---- Data for the task

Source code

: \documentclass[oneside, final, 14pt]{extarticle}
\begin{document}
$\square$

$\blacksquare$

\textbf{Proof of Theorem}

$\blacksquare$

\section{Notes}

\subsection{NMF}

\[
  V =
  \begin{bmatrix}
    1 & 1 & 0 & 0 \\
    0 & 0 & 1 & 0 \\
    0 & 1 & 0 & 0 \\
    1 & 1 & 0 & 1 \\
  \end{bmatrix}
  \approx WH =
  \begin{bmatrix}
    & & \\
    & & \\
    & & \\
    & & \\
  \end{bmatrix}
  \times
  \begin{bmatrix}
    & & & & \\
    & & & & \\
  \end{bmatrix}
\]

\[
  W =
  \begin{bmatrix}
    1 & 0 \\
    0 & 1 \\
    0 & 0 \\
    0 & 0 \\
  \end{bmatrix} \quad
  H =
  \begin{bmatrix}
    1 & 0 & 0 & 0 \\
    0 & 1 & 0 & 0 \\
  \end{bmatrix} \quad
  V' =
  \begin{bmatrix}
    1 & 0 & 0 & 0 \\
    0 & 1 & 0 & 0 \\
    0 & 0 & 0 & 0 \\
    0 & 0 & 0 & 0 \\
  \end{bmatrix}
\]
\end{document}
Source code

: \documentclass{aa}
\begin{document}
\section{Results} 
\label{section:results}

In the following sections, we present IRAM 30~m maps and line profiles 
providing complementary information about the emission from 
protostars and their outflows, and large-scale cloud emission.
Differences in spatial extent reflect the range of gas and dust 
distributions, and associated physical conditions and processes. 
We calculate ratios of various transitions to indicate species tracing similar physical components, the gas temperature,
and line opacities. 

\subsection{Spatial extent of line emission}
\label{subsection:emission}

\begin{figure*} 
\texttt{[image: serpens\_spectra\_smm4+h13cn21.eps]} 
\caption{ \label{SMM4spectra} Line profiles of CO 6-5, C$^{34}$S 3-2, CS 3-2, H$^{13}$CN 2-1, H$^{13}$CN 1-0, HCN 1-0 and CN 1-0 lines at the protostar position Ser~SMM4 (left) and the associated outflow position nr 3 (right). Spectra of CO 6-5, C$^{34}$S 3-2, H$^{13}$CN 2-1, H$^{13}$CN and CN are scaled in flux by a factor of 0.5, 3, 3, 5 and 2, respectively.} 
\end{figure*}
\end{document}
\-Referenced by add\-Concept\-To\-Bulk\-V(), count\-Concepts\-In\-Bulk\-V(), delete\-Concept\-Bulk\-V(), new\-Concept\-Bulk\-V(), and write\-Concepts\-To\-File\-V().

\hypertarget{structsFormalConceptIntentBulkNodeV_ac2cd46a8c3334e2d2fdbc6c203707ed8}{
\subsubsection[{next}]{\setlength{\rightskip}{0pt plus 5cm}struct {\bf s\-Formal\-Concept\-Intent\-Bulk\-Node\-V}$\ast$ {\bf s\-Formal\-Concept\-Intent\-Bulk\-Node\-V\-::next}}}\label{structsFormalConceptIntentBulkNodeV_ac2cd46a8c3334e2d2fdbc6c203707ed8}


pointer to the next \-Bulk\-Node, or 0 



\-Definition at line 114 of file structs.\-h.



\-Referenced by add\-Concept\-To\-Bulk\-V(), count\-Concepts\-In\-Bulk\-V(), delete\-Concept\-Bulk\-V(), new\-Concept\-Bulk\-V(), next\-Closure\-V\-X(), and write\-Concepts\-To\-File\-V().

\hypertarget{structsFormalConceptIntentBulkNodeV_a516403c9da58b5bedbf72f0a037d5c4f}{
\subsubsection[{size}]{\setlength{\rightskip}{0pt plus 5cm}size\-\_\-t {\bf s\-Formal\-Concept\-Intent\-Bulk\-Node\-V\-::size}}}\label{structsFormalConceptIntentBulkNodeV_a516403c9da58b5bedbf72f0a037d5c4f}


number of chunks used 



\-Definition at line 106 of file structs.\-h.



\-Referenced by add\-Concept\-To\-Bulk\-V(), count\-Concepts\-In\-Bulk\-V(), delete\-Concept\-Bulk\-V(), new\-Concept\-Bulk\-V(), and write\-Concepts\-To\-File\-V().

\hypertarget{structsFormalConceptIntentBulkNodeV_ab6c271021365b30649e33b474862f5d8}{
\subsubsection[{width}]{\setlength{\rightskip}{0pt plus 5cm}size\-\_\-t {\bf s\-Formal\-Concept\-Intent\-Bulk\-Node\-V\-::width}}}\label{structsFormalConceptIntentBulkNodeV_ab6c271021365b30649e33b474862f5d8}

--------

▸ **Task to complete**: Among the records above, find the lines where the word "associated" appears and copy them.

▸ **Solution to this task**:
distributions, and associated physical conditions and processes. 
\caption{ \label{SMM4spectra} Line profiles of CO 6-5, C$^{34}$S 3-2, CS 3-2, H$^{13}$CN 2-1, H$^{13}$CN 1-0, HCN 1-0 and CN 1-0 lines at the protostar position Ser~SMM4 (left) and the associated outflow position nr 3 (right). Spectra of CO 6-5, C$^{34}$S 3-2, H$^{13}$CN 2-1, H$^{13}$CN and CN are scaled in flux by a factor of 0.5, 3, 3, 5 and 2, respectively.} 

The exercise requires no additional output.